A tax on the value of the land the building sits on incentivises more efficient use of that land. For example if you have a derelict site in a town or city you will pay the same tax for owning a wreck as you would for opening a shop or building an apartment complex. In the property value based tax system you will pay more tax if you do something efficient with the land.
A site value-based tax would also provide a disincentive to the speculative zoning of land – for example from farming to residential – because you’ll still pay the increased taxes on the land even if you’re doing nothing with it.
Any tax is going to have to contain a raft of offsetting exemptions and rules for those in negative equity, the poor, rural dwellers, and so on. There is no advantage or disadvantage to a site value tax when constructing these rules. But the for the government, the main upside in a property value tax is that they will get a windfall from a property boom.
That’s not very advantageous to you and I, Joe Citizens who really don’t need the government egging on higher home prices.

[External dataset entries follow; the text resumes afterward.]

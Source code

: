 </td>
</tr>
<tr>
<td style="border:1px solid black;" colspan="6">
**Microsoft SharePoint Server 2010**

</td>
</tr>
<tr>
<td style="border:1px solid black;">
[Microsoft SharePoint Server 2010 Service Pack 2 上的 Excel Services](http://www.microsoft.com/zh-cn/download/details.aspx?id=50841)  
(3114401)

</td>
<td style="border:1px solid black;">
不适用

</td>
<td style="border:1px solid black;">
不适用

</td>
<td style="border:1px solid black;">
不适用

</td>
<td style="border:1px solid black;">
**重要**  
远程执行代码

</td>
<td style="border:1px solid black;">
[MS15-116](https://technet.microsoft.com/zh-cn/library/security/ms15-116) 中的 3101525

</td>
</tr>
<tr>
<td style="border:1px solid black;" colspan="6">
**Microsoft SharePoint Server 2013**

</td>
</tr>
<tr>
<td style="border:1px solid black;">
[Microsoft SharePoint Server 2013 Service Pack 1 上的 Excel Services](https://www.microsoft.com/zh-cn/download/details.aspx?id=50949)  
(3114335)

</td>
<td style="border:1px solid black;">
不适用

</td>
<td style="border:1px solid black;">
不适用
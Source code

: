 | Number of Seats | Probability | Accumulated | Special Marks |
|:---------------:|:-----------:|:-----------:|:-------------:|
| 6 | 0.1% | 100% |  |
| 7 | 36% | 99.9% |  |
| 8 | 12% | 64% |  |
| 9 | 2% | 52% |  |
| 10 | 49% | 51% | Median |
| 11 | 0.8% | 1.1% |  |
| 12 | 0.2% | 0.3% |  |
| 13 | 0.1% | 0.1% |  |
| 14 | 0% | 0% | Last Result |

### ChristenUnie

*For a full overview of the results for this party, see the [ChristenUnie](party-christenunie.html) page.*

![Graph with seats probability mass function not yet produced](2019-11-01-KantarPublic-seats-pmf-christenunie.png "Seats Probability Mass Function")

And it’s not at all good for society that the property tax should discourage people from making the most efficient use of their land.
Debate Needed on Property or Site Value Tax – Indymedia Ireland
In an interview today on DriveTime on Radio 1 today (~6:30pm), author of.
www.indymedia.ie/article/102479Report on property tax to be brought to Cabinet ‘shortly’
Today the group, Smart Taxes Network, suggested the government may be suppressing the report because it proposes a site value tax, a claim the Department …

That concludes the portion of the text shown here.